(Collected data)
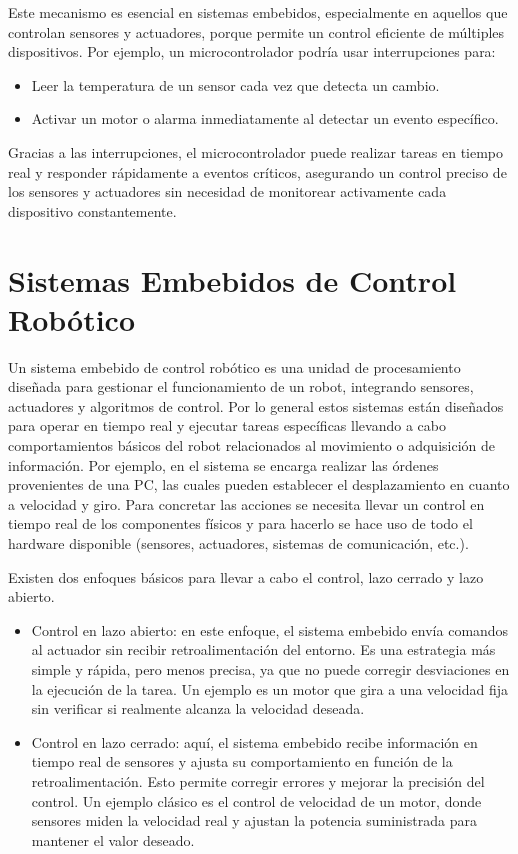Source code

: Este mecanismo es esencial en sistemas embebidos, especialmente en aquellos que controlan sensores y actuadores, porque permite un control eficiente de múltiples dispositivos. Por ejemplo, un microcontrolador podría usar interrupciones para:

\begin{itemize}
    \item Leer la temperatura de un sensor cada vez que detecta un cambio.
    \item Activar un motor o alarma inmediatamente al detectar un evento específico.
\end{itemize}

Gracias a las interrupciones, el microcontrolador puede realizar tareas en tiempo real y responder rápidamente a eventos críticos, asegurando un control preciso de los sensores y actuadores sin necesidad de monitorear activamente cada dispositivo constantemente.


\section{Sistemas Embebidos de Control Robótico}
\label{sistControl}

Un sistema embebido de control robótico es una unidad de procesamiento diseñada para gestionar el funcionamiento de un robot, integrando sensores, actuadores y algoritmos de control. Por lo general estos sistemas están diseñados para operar en tiempo real y ejecutar tareas específicas llevando a cabo comportamientos básicos del robot relacionados al movimiento o adquisición de información. Por ejemplo, en \cite{paperPomponio} el sistema se encarga realizar las órdenes provenientes de una PC, las cuales pueden establecer el desplazamiento en cuanto a velocidad y giro. Para concretar las acciones se necesita llevar un control en tiempo real de los componentes físicos y para hacerlo se hace uso de todo el hardware disponible (sensores, actuadores, sistemas de comunicación, etc.).

Existen dos enfoques básicos para llevar a cabo el control, lazo cerrado y lazo abierto.

\begin{itemize}
\item Control en lazo abierto: en este enfoque, el sistema embebido envía comandos al actuador sin recibir retroalimentación del entorno. Es una estrategia más simple y rápida, pero menos precisa, ya que no puede corregir desviaciones en la ejecución de la tarea. Un ejemplo es un motor que gira a una velocidad fija sin verificar si realmente alcanza la velocidad deseada.

\item Control en lazo cerrado: aquí, el sistema embebido recibe información en tiempo real de sensores y ajusta su comportamiento en función de la retroalimentación. Esto permite corregir errores y mejorar la precisión del control. Un ejemplo clásico es el control de velocidad de un motor, donde sensores miden la velocidad real y ajustan la potencia suministrada para mantener el valor deseado.
\end{itemize}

* _EXERCISE_: Please give back all the records above word for word, with no pictures included.

* _TASK ANSWER_:
Source code

: Este mecanismo es esencial en sistemas embebidos, especialmente en aquellos que controlan sensores y actuadores, porque permite un control eficiente de múltiples dispositivos. Por ejemplo, un microcontrolador podría usar interrupciones para:

\begin{itemize}
    \item Leer la temperatura de un sensor cada vez que detecta un cambio.
    \item Activar un motor o alarma inmediatamente al detectar un evento específico.
\end{itemize}

Gracias a las interrupciones, el microcontrolador puede realizar tareas en tiempo real y responder rápidamente a eventos críticos, asegurando un control preciso de los sensores y actuadores sin necesidad de monitorear activamente cada dispositivo constantemente.


\section{Sistemas Embebidos de Control Robótico}
\label{sistControl}

Un sistema embebido de control robótico es una unidad de procesamiento diseñada para gestionar el funcionamiento de un robot, integrando sensores, actuadores y algoritmos de control. Por lo general estos sistemas están diseñados para operar en tiempo real y ejecutar tareas específicas llevando a cabo comportamientos básicos del robot relacionados al movimiento o adquisición de información. Por ejemplo, en \cite{paperPomponio} el sistema se encarga realizar las órdenes provenientes de una PC, las cuales pueden establecer el desplazamiento en cuanto a velocidad y giro. Para concretar las acciones se necesita llevar un control en tiempo real de los componentes físicos y para hacerlo se hace uso de todo el hardware disponible (sensores, actuadores, sistemas de comunicación, etc.).

Existen dos enfoques básicos para llevar a cabo el control, lazo cerrado y lazo abierto.

\begin{itemize}
\item Control en lazo abierto: en este enfoque, el sistema embebido envía comandos al actuador sin recibir retroalimentación del entorno. Es una estrategia más simple y rápida, pero menos precisa, ya que no puede corregir desviaciones en la ejecución de la tarea. Un ejemplo es un motor que gira a una velocidad fija sin verificar si realmente alcanza la velocidad deseada.

\item Control en lazo cerrado: aquí, el sistema embebido recibe información en tiempo real de sensores y ajusta su comportamiento en función de la retroalimentación. Esto permite corregir errores y mejorar la precisión del control. Un ejemplo clásico es el control de velocidad de un motor, donde sensores miden la velocidad real y ajustan la potencia suministrada para mantener el valor deseado.
\end{itemize}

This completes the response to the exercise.